Staying Motivated - Unfortunately, as a new sleep-deprived-zombie-of-a-dad, there is currently not an FDA approved pre-workout formula on the market strong enough to get you jacked up to train. You will almost always feel sluggish and tempted to make that age-old mistake of “going through the motions.” That is why you need to enjoy it. During this time, your home-life will undoubtedly be as stressful and out of control as it has ever been. So use your time in the gym to make you better equipped to handle it by making sure it is a time for you to “let go” and enjoy the work. If you pick a goal during this time that you do not personally care about or enjoy, I promise, you will lose interest, and quickly. So this is your free pass to do the work that you enjoy doing. You still need to work hard, but it’s okay to do a bit more of the stuff you enjoy (within reason… you can’t do skull crushers every day). Aside from mitigating an inevitable lack of motivation, enjoying your very limited time training will ultimately make you a better father. I know that I personally use the gym as a sort of meditation. It allows me to clear my mind, and no matter how short the session is, it makes me feel like I did something that was 100% FOR ME. As such, I always return home ready and willing to support my wife and daughter in any way possible. Truthfully, that was the most beneficial part of my training during this hectic time. It was for me “in the now”, so I could be better for them “in the forever”.

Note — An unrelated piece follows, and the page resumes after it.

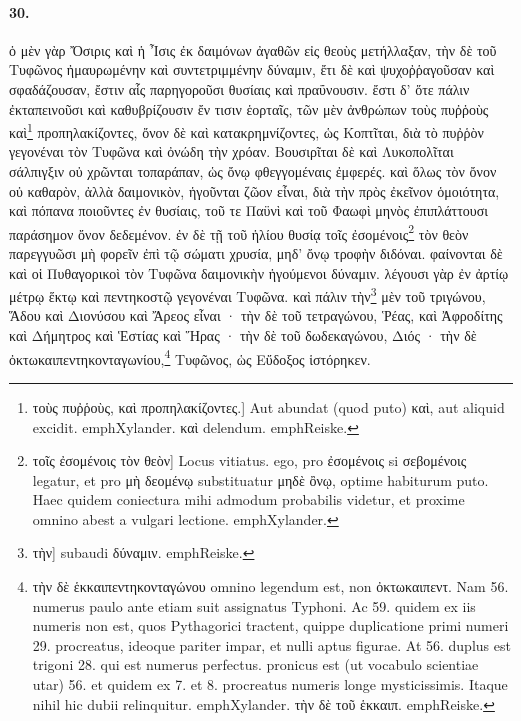 \documentclass[a4paper, 11pt, oneside, polutonikogreek, german]{article}
\begin{document}
\paragraph{30.}
ὁ μὲν γὰρ Ὄσιρις καὶ ἡ Ἶσις ἐκ δαιμόνων ἀγαθῶν εἰς θεοὺς μετήλλαξαν, τὴν δὲ τοῦ Τυφῶνος ἠμαυρωμένην καὶ συντετριμμένην δύναμιν, ἔτι δὲ καὶ ψυχοῤῥαγοῦσαν καὶ σφαδάζουσαν, ἔστιν αἷς παρηγοροῦσι θυσίαις καὶ πραΰνουσιν. ἔστι δ' ὅτε πάλιν ἐκταπεινοῦσι καὶ καθυβρίζουσιν ἔν τισιν ἑορταῖς, τῶν μὲν ἀνθρώπων τοὺς πυῤῥοὺς καὶ\footnote{τοὺς πυῤῥοὺς, καὶ προπηλακίζοντες.] Aut abundat (quod puto) καὶ, aut aliquid excidit. emph{Xylander.} καὶ delendum. emph{Reiske.}} προπηλακίζοντες, ὄνον δὲ καὶ κατακρημνίζοντες, ὡς Κοπτῖται, διὰ τὸ πυῤῥὸν γεγονέναι τὸν Τυφῶνα καὶ ὀνώδη τὴν χρόαν. Βουσιρῖται δὲ καὶ Λυκοπολῖται σάλπιγξιν οὐ χρῶνται τοπαράπαν, ὡς ὄνῳ φθεγγομέναις ἐμφερές. καὶ ὅλως τὸν ὄνον οὐ καθαρὸν, ἀλλὰ δαιμονικὸν, ἡγοῦνται ζῶον εἶναι, διὰ τὴν πρὸς ἐκεῖνον ὁμοιότητα, καὶ πόπανα ποιοῦντες ἐν θυσίαις, τοῦ τε Παϋνὶ καὶ τοῦ Φαωφὶ μηνὸς ἐπιπλάττουσι παράσημον ὄνον δεδεμένον. ἐν δὲ τῇ τοῦ ἡλίου θυσίᾳ τοῖς ἐσομένοις\footnote{τοῖς ἐσομένοις τὸν θεὸν] Locus vitiatus. ego, pro ἐσομένοις si σεβομένοις legatur, et pro μὴ δεομένῳ substituatur μηδὲ ὂνῳ, optime habiturum puto. Haec quidem coniectura mihi admodum probabilis videtur, et proxime omnino abest a vulgari lectione. emph{Xylander.}} τὸν θεὸν παρεγγυῶσι μὴ φορεῖν ἐπὶ τῷ σώματι χρυσία, μηδ' ὄνῳ τροφὴν διδόναι. φαίνονται δὲ καὶ οἱ Πυθαγορικοὶ τὸν Τυφῶνα δαιμονικὴν ἡγούμενοι δύναμιν. λέγουσι γὰρ ἐν ἀρτίῳ μέτρῳ ἕκτῳ καὶ πεντηκοστῷ γεγονέναι Τυφῶνα. καὶ πάλιν τὴν\footnote{τὴν] subaudi δύναμιν. emph{Reiske.}} μὲν τοῦ τριγώνου, Ἅδου καὶ Διονύσου καὶ Ἄρεος εἶναι · τὴν δὲ τοῦ τετραγώνου, Ῥέας, καὶ Ἀφροδίτης καὶ Δήμητρος καὶ Ἑστίας καὶ Ἥρας · τὴν δὲ τοῦ δωδεκαγώνου, Διός · τὴν δὲ ὀκτωκαιπεντηκονταγωνίου,\footnote{τὴν δὲ ἑκκαιπεντηκονταγώνου omnino legendum est, non ὀκτωκαιπεντ. Nam 56. numerus paulo ante etiam suit assignatus Typhoni. Ac 59. quidem ex iis numeris non est, quos Pythagorici tractent, quippe duplicatione primi numeri 29. procreatus, ideoque pariter impar, et nulli aptus figurae. At 56. duplus est trigoni 28. qui est numerus perfectus. pronicus est (ut vocabulo scientiae utar) 56. et quidem ex 7. et 8. procreatus numeris longe mysticissimis. Itaque nihil hic dubii relinquitur. emph{Xylander.} τὴν δὲ τοῦ ἑκκαιπ. emph{Reiske.}} Τυφῶνος, ὡς Εὔδοξος ἱστόρηκεν.
\end{document}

If you always keep these 4 rules in mind, then you’ll be well on your way to surviving the blessing that is being a new father. It is undoubtedly the most gratifying experience of my entire life to date, and I do not think I could have done it without having my daily sanity check at the gym. Remember, being a new father is all about making the best use of your now insanely limited resources. But, I’d rather share my rations with my wife and daughter, than be stuck in the bunker alone.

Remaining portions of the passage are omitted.